Monday, January 24, 2011

Robb Forman Dew

Robb Forman Dew's latest novel is Being Polite to Hitler.

From her Q & A with writer Caroline Leavitt:

[Leavitt:]I love all the history threaded through the narrative. What was the research like for you, and given the historically rich periods the novel covers, how did you decide what to use and what to discard, particularly as the events impact the characters?

Don't you think that we are entitled to the memories of, say, our grandparents? If we live in a household that is saturated with the stories told by the people we live with, then those stories, filtered through their telling, and also filtered by our affection or dislike of the story-teller...Well, it's absurd to imagine that those stories aren't possessed by us as memories, too. I was about six years old when my parents and Red Warren and Cal Lowell--probably Peter and Eleanor Taylor, Alan Tate--I can't remember exactly who was there--but they and my parents and my uncle got into what turned into a spirited discussion in which eventually they settled on the fact that if a person preferred Benny Goodman to Artie Shaw, then it was inevitably the fact that that person would prefer Tolstoi over Dostoevsky. And vice versa: If you liked Artie Shaw then by rights you must prefer Dostoevsky over Tolstoi. I wasn't old enough to understand what was being debated, except that it was being debated with deeply earnest intensity. I was an argument that was never resolved in my extended family, and it was a moment that I claim as a memory of my own.
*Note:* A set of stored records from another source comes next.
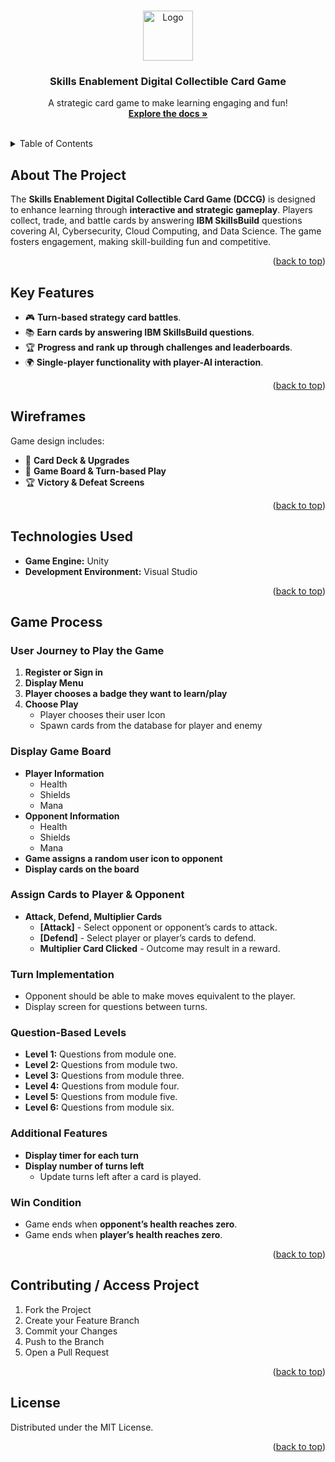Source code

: <a id="readme-top"></a>

<!-- PROJECT LOGO -->
<br />
<div align="center">
  <a href="#">
    <img src="images/logo.png" alt="Logo" width="80" height="80">
  </a>
  <h3 align="center">Skills Enablement Digital Collectible Card Game</h3>
  <p align="center">
    A strategic card game to make learning engaging and fun!
    <br />
    <a href="#"><strong>Explore the docs »</strong></a>
    <br />
    <br />
  </p>
</div>

<!-- TABLE OF CONTENTS -->
<details>
  <summary>Table of Contents</summary>
  <ol>
    <li><a href="#about-the-project">About The Project</a></li>
    <li><a href="#key-features">Key Features</a></li>
    <li><a href="#wireframes">Wireframes</a></li>
    <li><a href="#technologies">Technologies</a></li>
    <li><a href="#game-process">Game Process</a></li>
    <li><a href="#contributing-access-project">Contributing / Access Project</a></li>
    <li><a href="#license">License</a></li>
  </ol>
</details>

<!-- ABOUT THE PROJECT -->
## About The Project

The **Skills Enablement Digital Collectible Card Game (DCCG)** is designed to enhance learning through **interactive and strategic gameplay**. Players collect, trade, and battle cards by answering **IBM SkillsBuild** questions covering AI, Cybersecurity, Cloud Computing, and Data Science. The game fosters engagement, making skill-building fun and competitive.

<p align="right">(<a href="#readme-top">back to top</a>)</p>

## Key Features
- 🎮 **Turn-based strategy card battles**.
- 📚 **Earn cards by answering IBM SkillsBuild questions**.
- 🏆 **Progress and rank up through challenges and leaderboards**.
- 🌍 **Single-player functionality with player-AI interaction**.

<p align="right">(<a href="#readme-top">back to top</a>)</p>

## Wireframes
Game design includes:
- 🎴 **Card Deck & Upgrades**
- 🏁 **Game Board & Turn-based Play**
- 🏆 **Victory & Defeat Screens**

<p align="right">(<a href="#readme-top">back to top</a>)</p>

## Technologies Used
- **Game Engine:** Unity
- **Development Environment:** Visual Studio

<p align="right">(<a href="#readme-top">back to top</a>)</p>

## Game Process
### User Journey to Play the Game
1. **Register or Sign in**
2. **Display Menu**
3. **Player chooses a badge they want to learn/play**
4. **Choose Play**
   - Player chooses their user Icon
   - Spawn cards from the database for player and enemy

### Display Game Board
- **Player Information**
  - Health
  - Shields
  - Mana
- **Opponent Information**
  - Health
  - Shields
  - Mana
- **Game assigns a random user icon to opponent**
- **Display cards on the board**

### Assign Cards to Player & Opponent
- **Attack, Defend, Multiplier Cards**
  - **[Attack]** - Select opponent or opponent’s cards to attack.
  - **[Defend]** - Select player or player’s cards to defend.
  - **Multiplier Card Clicked** - Outcome may result in a reward.

### Turn Implementation
- Opponent should be able to make moves equivalent to the player.
- Display screen for questions between turns.

### Question-Based Levels
- **Level 1:** Questions from module one.
- **Level 2:** Questions from module two.
- **Level 3:** Questions from module three.
- **Level 4:** Questions from module four.
- **Level 5:** Questions from module five.
- **Level 6:** Questions from module six.

### Additional Features
- **Display timer for each turn**
- **Display number of turns left**
  - Update turns left after a card is played.

### Win Condition
- Game ends when **opponent’s health reaches zero**.
- Game ends when **player’s health reaches zero**.

<p align="right">(<a href="#readme-top">back to top</a>)</p>

## Contributing / Access Project
1. Fork the Project
2. Create your Feature Branch 
3. Commit your Changes 
4. Push to the Branch 
5. Open a Pull Request

<p align="right">(<a href="#readme-top">back to top</a>)</p>

## License
Distributed under the MIT License.

<p align="right">(<a href="#readme-top">back to top</a>)</p>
I loved doing the research for the first book, because the book was dependent on my perceptions of that era. I became fascinated--oddly enough--with the huge Corliss engines eventually built by Scofields and Sons, a company, of course, which was invented. In fact, I spoke to a wonderful woman in Dayton, Ohio, at The National Cash Register Company which houses the last extant Corliss engine, and she went down to the works and held her phone out so that I could record what it sounded like. I was astounded at the sound--a sort of smooth, muscular, loud--but purposeful--noise. I drove my friends crazy insisting that they listen to it over and over.